The team included surgeons, anesthesiologists, a variety of nurses including an operating room nurse, a surgical technician, a certified registered nurse anesthesiologist and a local medical school student.
“We worked with doctors and staff at the hospital in Guayaquil,” she said. “They were very helpful. Our patients were preselected by the hospital staff in Ecuador, and we screened them as well after we arrived.”
Domingo grew up in the Philippines and worked there as a nurse for 10 years, then served in a United Kingdom hospital another decade before moving to Temple.
“The hospital in Ecuador reminded me of the hospital where I started in the Philippines,” she said. “It was an open-bay hospital, meaning there were many beds and patients in a single room. We treated kids suffering from birth defects and hernias, and some required plastic surgery. We removed a sixth finger from one young patient.”
“Our mission to Ecuador was an amazing experience,” she said. “The people are so warm and appreciative — you can actually feel their sincerity. They have limited access to health care, and I feel blessed that I am able to help them.”
“As a team, we are fortunate to go to other parts of the world and help in a small way. It was an amazing thing, and I’m glad I did it. I was definitely out of my comfort zone, but it was amazing. I will do it again.”
Next time, she could be accompanied by her husband, Glen Domingo, and works as an GI technician at McLanes. He said he would jump at the opportunity to help others who have limited access to medical care.
While the team was definitely on a medical mission, they did take time to enjoy a little Ecuadorian hospitality.

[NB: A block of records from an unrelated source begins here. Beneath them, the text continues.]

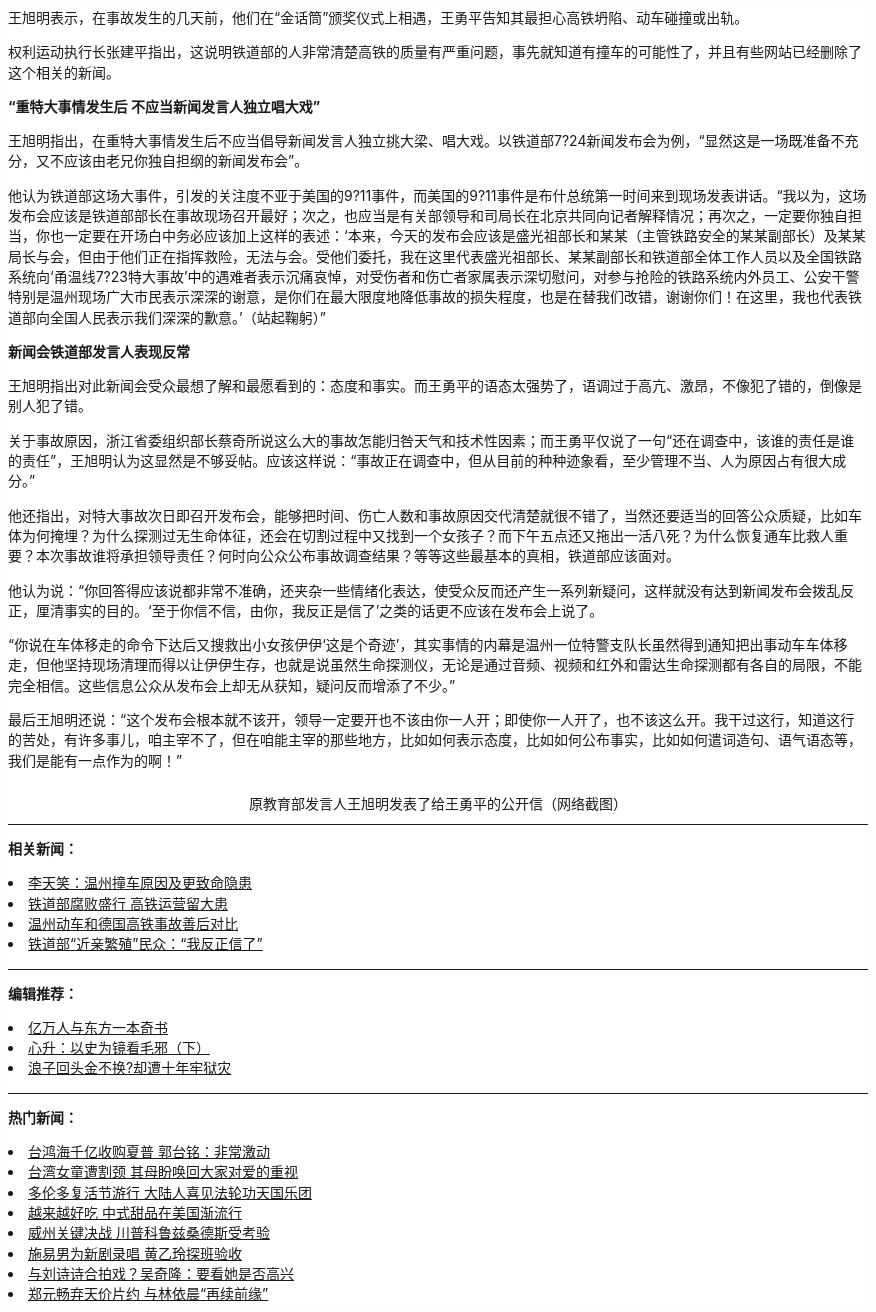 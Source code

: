 <p>王旭明表示，在事故发生的几天前，他们在“金话筒”颁奖仪式上相遇，王勇平告知其最担心高铁坍陷、<ahref="https://github.com/qbshnk333/djy/blob/master/gb/tag/%E5%8A%A8%E8%BD%A6.md#1">动车</a>碰撞或出轨。</p>
<p>权利运动执行长张建平指出，这说明铁道部的人非常清楚高铁的质量有严重问题，事先就知道有撞车的可能性了，并且有些网站已经删除了这个相关的新闻。</p>
<p><B>“重特大事情发生后 不应当新闻发言人独立唱大戏”</B></p>
<p>王旭明指出，在重特大事情发生后不应当倡导新闻发言人独立挑大梁、唱大戏。以铁道部7?24新闻发布会为例，“显然这是一场既准备不充分，又不应该由老兄你独自担纲的新闻发布会”。</p>
<p>他认为铁道部这场大事件，引发的关注度不亚于美国的9?11事件，而美国的9?11事件是布什总统第一时间来到现场发表讲话。“我以为，这场发布会应该是铁道部部长在事故现场召开最好；次之，也应当是有关部领导和司局长在北京共同向记者解释情况；再次之，一定要你独自担当，你也一定要在开场白中务必应该加上这样的表述：‘本来，今天的发布会应该是盛光祖部长和某某（主管铁路安全的某某副部长）及某某局长与会，但由于他们正在指挥救险，无法与会。受他们委托，我在这里代表盛光祖部长、某某副部长和铁道部全体工作人员以及全国铁路系统向‘甬温线7?23特大事故’中的遇难者表示沉痛哀悼，对受伤者和伤亡者家属表示深切慰问，对参与抢险的铁路系统内外员工、公安干警特别是温州现场广大市民表示深深的谢意，是你们在最大限度地降低事故的损失程度，也是在替我们改错，谢谢你们！在这里，我也代表铁道部向全国人民表示我们深深的歉意。’（站起鞠躬）”</p>
<p><B>新闻会铁道部发言人表现反常 </B></p>
<p>王旭明指出对此新闻会受众最想了解和最愿看到的：态度和事实。而王勇平的语态太强势了，语调过于高亢、激昂，不像犯了错的，倒像是别人犯了错。</p>
<p>关于事故原因，浙江省委组织部长蔡奇所说这么大的事故怎能归咎天气和技术性因素；而王勇平仅说了一句“还在调查中，该谁的责任是谁的责任”，王旭明认为这显然是不够妥帖。应该这样说：“事故正在调查中，但从目前的种种迹象看，至少管理不当、人为原因占有很大成分。”</p>
<p>他还指出，对特大事故次日即召开发布会，能够把时间、伤亡人数和事故原因交代清楚就很不错了，当然还要适当的回答公众质疑，比如车体为何掩埋？为什么探测过无生命体征，还会在切割过程中又找到一个女孩子？而下午五点还又拖出一活八死？为什么恢复通车比救人重要？本次事故谁将承担领导责任？何时向公众公布事故调查结果？等等这些最基本的真相，铁道部应该面对。</p>
<p>他认为说：“你回答得应该说都非常不准确，还夹杂一些情绪化表达，使受众反而还产生一系列新疑问，这样就没有达到新闻发布会拨乱反正，厘清事实的目的。‘至于你信不信，由你，我反正是信了’之类的话更不应该在发布会上说了。</p>
<p>“你说在车体移走的命令下达后又搜救出小女孩伊伊‘这是个奇迹’，其实事情的内幕是温州一位特警支队长虽然得到通知把出事动车车体移走，但他坚持现场清理而得以让伊伊生存，也就是说虽然生命探测仪，无论是通过音频、视频和红外和雷达生命探测都有各自的局限，不能完全相信。这些信息公众从发布会上却无从获知，疑问反而增添了不少。”</p>
<p>最后王旭明还说：“这个发布会根本就不该开，领导一定要开也不该由你一人开；即使你一人开了，也不该这么开。我干过这行，知道这行的苦处，有许多事儿，咱主宰不了，但在咱能主宰的那些地方，比如如何表示态度，比如如何公布事实，比如如何遣词造句、语气语态等，我们是能有一点作为的啊！”</p>
<p></p>
<div style="line-height: 90%; text-align: center;">
	</a><br /><span class="bn12">原教育部发言人王旭明发表了给王勇平的公开信（网络截图）</span></div>
<p></p>
	
<hr>


<strong>相关新闻：</strong>
<li><a href="https://github.com/qbshnk333/djy/blob/master/gb/11/7/29/n3328351.md#1">李天笑：温州撞车原因及更致命隐患</a></li>
<li><a href="https://github.com/qbshnk333/djy/blob/master/gb/11/7/29/n3328388.md#1">铁道部腐败盛行 高铁运营留大患</a></li>
<li><a href="https://github.com/qbshnk333/djy/blob/master/gb/11/7/29/n3329055.md#1">温州动车和德国高铁事故善后对比</a></li>
<li><a href="https://github.com/qbshnk333/djy/blob/master/gb/11/7/30/n3329442.md#1">铁道部“近亲繁殖”民众：“我反正信了”</a></li>
<hr>


<strong>编辑推荐：</strong>
<li><a href="https://github.com/qbshnk333/djy/blob/master/gb/17/5/26/n9191512.md?dfh#1" target="_blank">亿万人与东方一本奇书</a></li><li><a href="https://github.com/tsiac2612/djy/blob/master/gb/18/4/17/n10311201.md#1" target="_blank">心升：以史为镜看毛邪（下）</a></li><li><a href="https://github.com/tsiac2612/djy/blob/master/gb/19/4/25/n11213689.md#1" target="_blank">浪子回头金不换?却遭十年牢狱灾</a></li>
<hr>

<strong>热门新闻：</strong>
<li><a href="https://github.com/qbshnk333/djy/blob/master/gb/16/3/30/n7474421.md#1">台鸿海千亿收购夏普 郭台铭：非常激动</a></li>
<li><a href="https://github.com/qbshnk333/djy/blob/master/gb/16/3/29/n7471189.md#1">台湾女童遭割颈 其母盼唤回大家对爱的重视</a></li>
<li><a href="https://github.com/qbshnk333/djy/blob/master/gb/16/3/29/n7471178.md#1">多伦多复活节游行 大陆人喜见法轮功天国乐团</a></li>
<li><a href="https://github.com/qbshnk333/djy/blob/master/gb/16/3/29/n7471148.md#1">越来越好吃 中式甜品在美国渐流行</a></li>
<li><a href="https://github.com/qbshnk333/djy/blob/master/gb/16/3/29/n7471130.md#1">威州关键决战 川普科鲁兹桑德斯受考验</a></li>
<li><a href="https://github.com/qbshnk333/djy/blob/master/gb/16/3/30/n7474261.md#1">施易男为新剧录唱 黄乙玲探班验收</a></li>
<li><a href="https://github.com/qbshnk333/djy/blob/master/gb/16/3/29/n7468443.md#1">与刘诗诗合拍戏？吴奇隆：要看她是否高兴</a></li>
<li><a href="https://github.com/qbshnk333/djy/blob/master/gb/16/3/29/n7468169.md#1">郑元畅弃天价片约 与林依晨“再续前缘”</a></li>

“We stayed at a four-star hotel called the UniPark, and it was very nice,” she said. “It was attached to a small mall, and we could do some shopping after work. They also laid out lunch and snacks on a table at the hospital. The food was great.”
“After we completed the mission, we made a stop in the Galápagos Islands — an amazing place,”
The trip to Ecuador had a bit of a rocky start, Domingo said.
“Yeah, we almost missed our plane,” she said, smiling. “We flew out of Killeen and the plane took off late. We were supposed to have a layover in Dallas, but we were so late we actually had to run to the airplane. People were cheering us one. We got there less than a minute before they closed the doors.”